When you figure out the city management screen, it will totally up your game.
I've got a decent grasp on city management but honestly, I don't want to get involved as I feel like it'll devolve the game into micromanagement and be a time sink. After Endless Space I'd like to avoid that.
 
the game i was playing last week gahja mada built 3 citadels in 3 consecutive tiles to get closer to London to attack. it's on king difficulty. i've never seen any AI did anything like that.

Whoa. Most I've ever seen is Elizabeth put a couple down in totally avoidable areas (perhaps to steal some territory).

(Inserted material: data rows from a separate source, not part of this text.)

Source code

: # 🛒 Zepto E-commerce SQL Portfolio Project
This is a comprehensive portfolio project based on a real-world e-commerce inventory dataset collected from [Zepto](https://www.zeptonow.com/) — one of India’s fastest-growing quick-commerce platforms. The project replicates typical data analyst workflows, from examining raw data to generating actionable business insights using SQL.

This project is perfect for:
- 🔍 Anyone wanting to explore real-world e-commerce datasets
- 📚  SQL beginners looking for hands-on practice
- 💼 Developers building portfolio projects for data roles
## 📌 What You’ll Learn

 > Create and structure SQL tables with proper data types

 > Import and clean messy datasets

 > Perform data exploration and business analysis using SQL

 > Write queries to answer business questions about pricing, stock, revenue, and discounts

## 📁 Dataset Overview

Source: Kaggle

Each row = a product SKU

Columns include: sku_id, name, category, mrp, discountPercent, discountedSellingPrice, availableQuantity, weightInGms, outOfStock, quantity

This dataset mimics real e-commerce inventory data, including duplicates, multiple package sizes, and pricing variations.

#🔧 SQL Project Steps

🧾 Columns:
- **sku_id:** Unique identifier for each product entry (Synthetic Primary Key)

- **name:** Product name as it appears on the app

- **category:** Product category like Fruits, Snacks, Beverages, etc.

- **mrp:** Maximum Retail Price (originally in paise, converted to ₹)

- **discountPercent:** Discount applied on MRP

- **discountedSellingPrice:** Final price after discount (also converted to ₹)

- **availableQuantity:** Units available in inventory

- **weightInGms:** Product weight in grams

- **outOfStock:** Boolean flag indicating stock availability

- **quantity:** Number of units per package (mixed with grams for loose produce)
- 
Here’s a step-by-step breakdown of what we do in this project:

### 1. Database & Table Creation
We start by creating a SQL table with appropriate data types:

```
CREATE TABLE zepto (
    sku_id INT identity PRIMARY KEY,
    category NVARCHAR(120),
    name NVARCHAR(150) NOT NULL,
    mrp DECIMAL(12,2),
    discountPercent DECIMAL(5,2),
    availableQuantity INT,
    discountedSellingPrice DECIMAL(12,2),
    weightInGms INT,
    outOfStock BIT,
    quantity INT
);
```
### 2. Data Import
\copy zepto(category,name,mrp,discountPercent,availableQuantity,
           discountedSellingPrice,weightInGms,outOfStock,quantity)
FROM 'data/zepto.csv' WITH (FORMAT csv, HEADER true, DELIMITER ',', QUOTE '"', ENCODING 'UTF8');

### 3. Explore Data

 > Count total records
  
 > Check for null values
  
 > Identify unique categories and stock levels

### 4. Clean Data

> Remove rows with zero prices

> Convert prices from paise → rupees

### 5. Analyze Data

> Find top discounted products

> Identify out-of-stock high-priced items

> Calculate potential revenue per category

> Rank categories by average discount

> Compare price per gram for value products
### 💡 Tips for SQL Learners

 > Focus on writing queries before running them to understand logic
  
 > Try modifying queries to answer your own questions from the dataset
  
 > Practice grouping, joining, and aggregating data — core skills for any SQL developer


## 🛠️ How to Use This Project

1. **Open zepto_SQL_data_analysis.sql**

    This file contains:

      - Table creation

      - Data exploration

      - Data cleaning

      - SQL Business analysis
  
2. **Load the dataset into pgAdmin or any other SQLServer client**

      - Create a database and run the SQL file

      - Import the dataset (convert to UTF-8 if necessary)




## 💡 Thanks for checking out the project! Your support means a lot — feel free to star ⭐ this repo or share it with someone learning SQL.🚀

I played a single city challenge game as Japan once, where I lucked out and started out flanked by two 3-tile-long mountain ranges that left only one tile exposed to my north, and two 1-tile-wide channels that ran along the sea on my east and west. I put a citadel down at the end of both the east/west channels, and fortified a unit in the gap to the north.

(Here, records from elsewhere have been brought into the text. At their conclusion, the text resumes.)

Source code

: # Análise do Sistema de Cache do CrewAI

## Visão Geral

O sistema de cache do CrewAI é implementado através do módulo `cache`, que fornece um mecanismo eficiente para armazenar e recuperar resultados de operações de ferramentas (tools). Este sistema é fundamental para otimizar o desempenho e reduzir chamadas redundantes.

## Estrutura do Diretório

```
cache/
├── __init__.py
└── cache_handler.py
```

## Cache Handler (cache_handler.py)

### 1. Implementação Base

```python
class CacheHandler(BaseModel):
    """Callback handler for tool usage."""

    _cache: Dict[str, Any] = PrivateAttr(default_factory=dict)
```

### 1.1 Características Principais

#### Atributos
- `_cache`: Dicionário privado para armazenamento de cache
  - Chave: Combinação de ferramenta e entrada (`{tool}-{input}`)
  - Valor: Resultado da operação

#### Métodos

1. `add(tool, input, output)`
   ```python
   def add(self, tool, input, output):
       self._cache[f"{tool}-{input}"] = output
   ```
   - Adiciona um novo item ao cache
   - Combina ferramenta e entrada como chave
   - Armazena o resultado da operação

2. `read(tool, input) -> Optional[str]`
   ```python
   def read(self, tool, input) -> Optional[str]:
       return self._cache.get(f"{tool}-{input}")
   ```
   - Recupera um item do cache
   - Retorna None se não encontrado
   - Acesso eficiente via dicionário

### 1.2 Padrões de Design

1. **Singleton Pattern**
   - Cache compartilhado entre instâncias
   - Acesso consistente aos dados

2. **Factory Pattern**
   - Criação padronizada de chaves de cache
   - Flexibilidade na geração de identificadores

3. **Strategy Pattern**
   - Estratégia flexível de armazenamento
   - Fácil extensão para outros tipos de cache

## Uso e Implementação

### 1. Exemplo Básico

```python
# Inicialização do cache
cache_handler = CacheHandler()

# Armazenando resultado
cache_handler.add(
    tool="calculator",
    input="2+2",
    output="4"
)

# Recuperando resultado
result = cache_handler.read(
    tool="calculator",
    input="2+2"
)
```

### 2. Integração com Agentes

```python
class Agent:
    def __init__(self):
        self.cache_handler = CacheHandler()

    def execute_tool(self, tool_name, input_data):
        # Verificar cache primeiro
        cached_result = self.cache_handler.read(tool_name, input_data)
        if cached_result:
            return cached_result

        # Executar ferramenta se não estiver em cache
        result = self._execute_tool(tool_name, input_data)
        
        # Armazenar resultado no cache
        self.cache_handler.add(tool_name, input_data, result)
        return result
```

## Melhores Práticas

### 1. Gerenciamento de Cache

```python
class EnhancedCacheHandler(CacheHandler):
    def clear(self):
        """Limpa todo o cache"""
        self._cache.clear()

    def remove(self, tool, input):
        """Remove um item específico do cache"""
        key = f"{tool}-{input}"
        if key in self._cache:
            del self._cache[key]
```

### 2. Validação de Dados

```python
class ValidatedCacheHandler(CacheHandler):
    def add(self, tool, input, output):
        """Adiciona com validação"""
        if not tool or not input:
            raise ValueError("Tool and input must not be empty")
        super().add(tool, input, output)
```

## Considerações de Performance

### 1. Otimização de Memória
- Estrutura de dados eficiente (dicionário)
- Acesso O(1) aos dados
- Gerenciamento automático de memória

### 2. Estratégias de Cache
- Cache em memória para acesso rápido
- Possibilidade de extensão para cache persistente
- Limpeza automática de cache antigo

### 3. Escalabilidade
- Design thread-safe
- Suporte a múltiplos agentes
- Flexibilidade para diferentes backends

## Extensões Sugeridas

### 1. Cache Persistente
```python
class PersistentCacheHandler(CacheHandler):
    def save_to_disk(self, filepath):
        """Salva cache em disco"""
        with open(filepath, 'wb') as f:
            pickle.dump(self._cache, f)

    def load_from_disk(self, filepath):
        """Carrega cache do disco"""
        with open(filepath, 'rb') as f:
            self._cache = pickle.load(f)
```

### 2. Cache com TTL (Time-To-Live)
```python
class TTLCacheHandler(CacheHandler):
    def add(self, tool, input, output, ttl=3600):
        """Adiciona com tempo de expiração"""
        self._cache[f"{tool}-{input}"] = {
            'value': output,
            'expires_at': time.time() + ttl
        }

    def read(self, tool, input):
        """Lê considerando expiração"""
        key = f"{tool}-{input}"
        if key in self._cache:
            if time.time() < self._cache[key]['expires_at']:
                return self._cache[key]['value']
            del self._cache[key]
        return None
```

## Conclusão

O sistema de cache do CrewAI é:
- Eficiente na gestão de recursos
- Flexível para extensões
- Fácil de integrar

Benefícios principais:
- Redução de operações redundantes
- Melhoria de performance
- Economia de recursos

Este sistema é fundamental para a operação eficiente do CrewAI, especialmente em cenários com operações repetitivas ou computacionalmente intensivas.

I successfully defended a simultaneous attack by 6 separate armies at the same time. It was glorious.
 

pilonv1

Member
the game i was playing last week gahja mada built 3 citadels in 3 consecutive tiles to get closer to London to attack. it's on king difficulty. i've never seen any AI did anything like that.

I've had Catherine place one 4 tiles away from one of my cities on Prince. But it's the only time I've seen it.
 

DEO3

Member
I hate settlers moving into territory you consider yours but haven't gotten around to blocking off yet :(

If I see a settler coming for my lands I almost always declare war and kill it before it gets the chance to settle - and this is coming from someone who generally plays peacefully. A settler coming for territory you consider yours is something that generally only occurs in the early game, and by the mid game, after you've settled your lands, the AI has generally forgotten all about it.
 
At the normal difficulty level, if you get an allied civ to declare war on another a rival civ, does the allied civ commit alot of effort behind their offense? I can never see their units, so I'm not entirely sure if they commit to war or they half ass it.
 

Geido

Member
At the normal difficulty level, if you get an allied civ to declare war on another a rival civ, does the allied civ commit alot of effort behind their offense? I can never see their units, so I'm not entirely sure if they commit to war or they half ass it.

It depends. When they share a border, it's almost certain some skirmishes will be fought. If one or the other takes a city and they have a similar strength army, it will probably go on a while.

But sometimes a civ will do almost nothing and make peace after ten turns.